My main takeaway should be that when people say Zebras are dangerous they don't mean "Oh it bit me really hard look at this bruise." they mean "Oh I slightly annoyed it so it picked my up by the shoulder with its mouth and threw me on the ground. Then it stomped on me while rearing until I stopped moving. Then it dragged me around by my arm for a bit and stomped on me some more before getting bored." Again talking about an animal that kills lions. Not like killing lions 2000 years ago. Like it's parents killed lions until someone shot the whole herd and jammed the foals into a shipping container so some jackass could stroke his ego with a cool pet.

I have in fact interacted with several Zebras before. They were very pleasant. However, the danger they pose is not a joke and the exotic animal trade is filled with VILE people. At the very least make sure you actually know the details of where the animals come from.
This, this very much so... like 100%
 
I knew it was a 'too good to be true'-type thing.

I still would like them for a animal to sell as they are unique and something different to have on the property.

Mini-horses and horses are definitely getting got later down the line though.
 
I heard from South African-woman she tried an zebra and said it was really hard to get him even into it and she needed to be careful but it was actually like donkey-pony feeling 🦓
 
I wouldn't, OP....it sounds great on paper, but they are known to bite and kick viciously. There is a great difference between "Tame" and domesticated. Those animals and plants which CAN be domesticated, over the millions of human years on the planet, HAVE been. You wont find much in the way of new domesticates; the russian strain of fox that's supposedly domesticated has no real track record as yet. Be careful you aren't taking on a problem with no real solution.

That said, in Mexico, there is a strain if Donkey with much of the striped appearance of a zebra, but these ARE domesticates. They show up for gringo turistas to have pics taken with, or as donkey-cart pullers. You'd get the look without most of the troubles. Worth a look....but here too...be wary....Ive seen normal Burros with stripes painted on.😁
 
there is a recent "This year" case where a guys arm was dis articulated by a zebra as usual the male Zebra paid for the persons stupidity.

 
I have.
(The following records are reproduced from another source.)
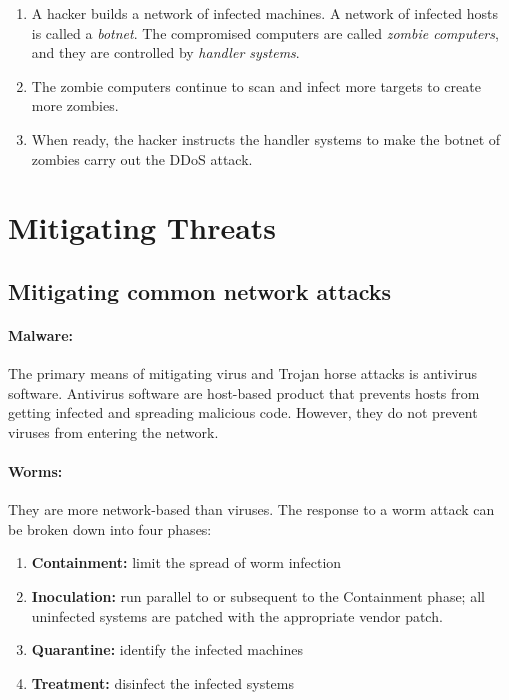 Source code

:\begin{enumerate}
\item A hacker builds a network of infected machines. A network of infected hosts is called a \emph{botnet}. The compromised computers are called \emph{zombie computers}, and they are controlled by \emph{handler systems}.
\item The zombie computers continue to scan and infect more targets to create more zombies.
\item When ready, the hacker instructs the handler systems to make the botnet of zombies carry out the DDoS attack.
\end{enumerate}

\section{Mitigating Threats}

\subsection{Mitigating common network attacks}

\paragraph{Malware:} The primary means of mitigating virus and Trojan horse attacks is antivirus software. Antivirus software are host-based product that prevents hosts from getting infected and spreading malicious code. However, they do not prevent viruses from entering the network.

\paragraph{Worms:} They are more network-based than viruses. The response to a worm attack can be broken down into four phases:

\begin{enumerate}
\item \textbf{\textbf{Containment}:} limit the spread of worm infection
\item \textbf{Inoculation:} run parallel to or subsequent to the Containment phase; all uninfected systems are patched with the appropriate vendor patch.
\item \textbf{Quarantine:} identify the infected machines
\item \textbf{Treatment:} disinfect the infected systems
\end{enumerate}

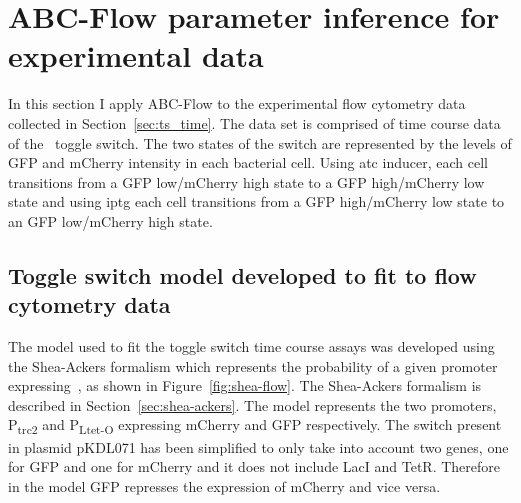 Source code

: %

\section{ABC-Flow parameter inference for experimental data}
 
In this section I apply ABC-Flow to the experimental flow cytometry data collected in Section~\ref{sec:ts_time}. The data set is comprised of time course data of the~\textcite{Litcofsky:2012gr} toggle switch. The two states of the switch are represented by the levels of GFP and mCherry intensity in each bacterial cell. Using \acrshort{atc} inducer, each cell transitions from a GFP low/mCherry high state to a GFP high/mCherry low state and using \acrshort{iptg} each cell transitions from a GFP high/mCherry low state to an GFP low/mCherry high state. 


\subsection{Toggle switch model developed to fit to flow cytometry data}
\label{sec:Real_model}
The model used to fit the toggle switch time course assays was developed using the Shea-Ackers formalism which represents the probability of a given promoter expressing~\autocite{Ackers:1982tq}, as shown in Figure~\ref{fig:shea-flow}. The Shea-Ackers formalism is described in Section~\ref{sec:shea-ackers}. The model represents the two promoters, P\textsubscript{trc2} and P\textsubscript{Ltet-O} expressing mCherry and GFP respectively. The switch present in plasmid pKDL071 has been simplified to only take into account two genes, one for GFP and one for mCherry and it does not include LacI and TetR. Therefore in the model GFP represses the expression of mCherry and vice versa. 


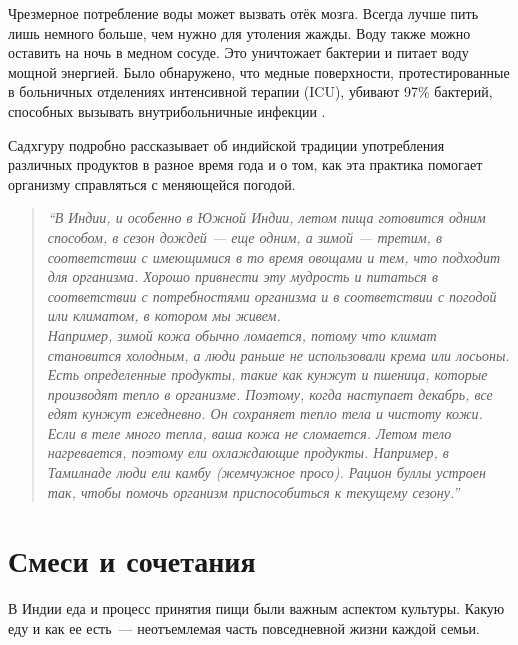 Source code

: \begin{DidYouKnow}
Чрезмерное потребление воды может вызвать отёк мозга. Всегда лучше пить лишь немного больше, чем нужно для утоления жажды. Воду также можно оставить на ночь в медном сосуде. Это уничтожает бактерии и питает воду мощной энергией. Было обнаружено, что медные поверхности, протестированные в больничных отделениях интенсивной терапии (ICU), убивают 97\% бактерий, способных вызывать внутрибольничные инфекции \cite{CopperBacteria}.
\end{DidYouKnow}

Садхгуру подробно рассказывает об индийской традиции употребления различных продуктов в разное время года и о том, как эта практика помогает организму справляться с меняющейся погодой.

\begin{quote}
\textit{``В Индии, и особенно в Южной Индии, летом пища готовится одним способом, в сезон дождей --- еще одним, а зимой --- третим, в соответствии с имеющимися в то время овощами и тем, что подходит для организма. Хорошо привнести эту мудрость и питаться в соответствии с потребностями организма и в соответствии с погодой или климатом, в котором мы живем.
\\[3pt]
Например, зимой кожа обычно ломается, потому что климат становится холодным, а люди раньше не использовали крема или лосьоны. Есть определенные продукты, такие как кунжут и пшеница, которые производят тепло в организме. Поэтому, когда наступает декабрь, все едят кунжут ежедневно. Он сохраняет тепло тела и чистоту кожи. Если в теле много тепла, ваша кожа не сломается. Летом тело нагревается, поэтому ели охлаждающие продукты. Например, в Тамилнаде люди ели камбу (жемчужное просо). Рацион буллы устроен так, чтобы помочь организм приспособиться к текущему сезону.''
\\[5pt]
}
\end{quote}


\section{Смеси и сочетания}
В Индии еда и процесс принятия пищи были важным аспектом культуры. Какую еду и как ее есть~--- неотъемлемая часть повседневной жизни каждой семьи.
Couldn't do anything with it. They are wild and very disagreeable creatures. You will only get pain in return. Stick to horses. Much more pleasurable and you get basically the same thing.
 
Only $2-3k for a "tamed" Zebra? Even that alone is hard to believe. That's the price of most well-bred purebred dogs. Add a zero to that price price exotics like Zebra and then maybe it'll be more believable.
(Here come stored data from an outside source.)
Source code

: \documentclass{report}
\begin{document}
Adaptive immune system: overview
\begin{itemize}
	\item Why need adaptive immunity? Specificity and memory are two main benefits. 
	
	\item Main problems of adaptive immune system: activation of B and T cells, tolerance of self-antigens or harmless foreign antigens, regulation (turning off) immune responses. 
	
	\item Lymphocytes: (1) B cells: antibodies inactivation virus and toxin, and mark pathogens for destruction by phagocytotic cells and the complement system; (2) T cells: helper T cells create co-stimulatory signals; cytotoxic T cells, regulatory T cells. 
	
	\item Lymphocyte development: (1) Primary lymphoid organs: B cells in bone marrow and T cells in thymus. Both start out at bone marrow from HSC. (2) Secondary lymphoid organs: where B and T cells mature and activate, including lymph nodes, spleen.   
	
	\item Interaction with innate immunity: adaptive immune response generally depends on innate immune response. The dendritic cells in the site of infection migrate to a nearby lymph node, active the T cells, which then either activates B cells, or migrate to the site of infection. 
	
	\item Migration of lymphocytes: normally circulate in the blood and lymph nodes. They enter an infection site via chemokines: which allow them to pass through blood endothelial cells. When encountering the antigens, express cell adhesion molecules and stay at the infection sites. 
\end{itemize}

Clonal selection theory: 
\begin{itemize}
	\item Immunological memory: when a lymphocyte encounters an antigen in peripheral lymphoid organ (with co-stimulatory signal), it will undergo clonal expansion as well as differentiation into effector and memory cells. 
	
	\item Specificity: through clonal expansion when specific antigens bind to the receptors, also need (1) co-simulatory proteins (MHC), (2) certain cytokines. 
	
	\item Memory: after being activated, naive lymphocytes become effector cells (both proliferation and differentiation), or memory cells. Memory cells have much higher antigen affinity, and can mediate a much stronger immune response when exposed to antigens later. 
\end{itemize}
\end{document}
Adding onto what others have said. You wanting to own and raise these beautiful wild creatures for your own selfish-ness and to later sell them or their offspring makes you no different than the poachers they were originally gotten from. Don't support and don't become part of the sad world of the exotic pet trade. Those poor animals suffer so much.
 
Sounds to me like a lot of you forgot that Texas exists. There are DOZENS of ranches in Texas alone selling Zebras to people under the guise of pet like, friendly stripey donkeys. I have no idea how they haven't been bankrupt by lawsuits... but in case you want to see for yourself.

 
You can buy anything in Texas but good sense. I wouldn't bother....you'll get an animal that was raised to be shot...not conducive to relations, just to rations. No one eats burros.
 
Just because you can doesn't mean you should. Want to look at Zebras being themselves? Go to sanctuaries or better yet Africa. Actually help them, don't condone their suffering as exotic "pets".